Material provided:
· · ·

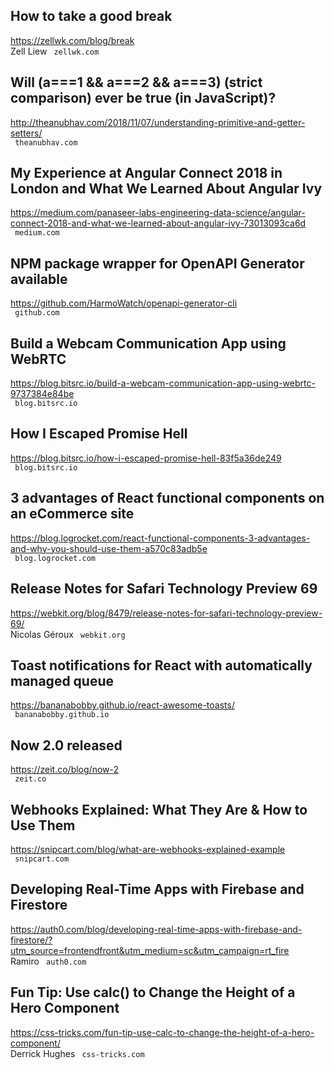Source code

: ## How to take a good break  
https://zellwk.com/blog/break  
Zell Liew ` zellwk.com`
  

## Will (a===1 && a===2 && a===3) (strict comparison) ever be true (in JavaScript)?  
http://theanubhav.com/2018/11/07/understanding-primitive-and-getter-setters/  
 ` theanubhav.com`
  

## My Experience at Angular Connect 2018 in London and What We Learned About Angular Ivy  
https://medium.com/panaseer-labs-engineering-data-science/angular-connect-2018-and-what-we-learned-about-angular-ivy-73013093ca6d  
 ` medium.com`
  

## NPM package wrapper for OpenAPI Generator available  
https://github.com/HarmoWatch/openapi-generator-cli  
 ` github.com`
  

## Build a Webcam Communication App using WebRTC  
https://blog.bitsrc.io/build-a-webcam-communication-app-using-webrtc-9737384e84be  
 ` blog.bitsrc.io`
  

## How I Escaped Promise Hell  
https://blog.bitsrc.io/how-i-escaped-promise-hell-83f5a36de249  
 ` blog.bitsrc.io`
  

## 3 advantages of React functional components on an eCommerce site  
https://blog.logrocket.com/react-functional-components-3-advantages-and-why-you-should-use-them-a570c83adb5e  
 ` blog.logrocket.com`
  

## Release Notes for Safari Technology Preview 69  
https://webkit.org/blog/8479/release-notes-for-safari-technology-preview-69/  
Nicolas Géroux ` webkit.org`
  

## Toast notifications for React with automatically managed queue  
https://bananabobby.github.io/react-awesome-toasts/  
 ` bananabobby.github.io`
  

## Now 2.0 released  
https://zeit.co/blog/now-2  
 ` zeit.co`
  

## Webhooks Explained: What They Are & How to Use Them  
https://snipcart.com/blog/what-are-webhooks-explained-example  
 ` snipcart.com`
  

## Developing Real-Time Apps with Firebase and Firestore  
https://auth0.com/blog/developing-real-time-apps-with-firebase-and-firestore/?utm_source=frontendfront&utm_medium=sc&utm_campaign=rt_fire  
Ramiro ` auth0.com`
  

## Fun Tip: Use calc() to Change the Height of a Hero Component  
https://css-tricks.com/fun-tip-use-calc-to-change-the-height-of-a-hero-component/  
Derrick Hughes ` css-tricks.com`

· · ·

Task to carry out: If a line of the entries contains "components", it counts; give the total of such lines and nothing more.

Response to the exercise: 2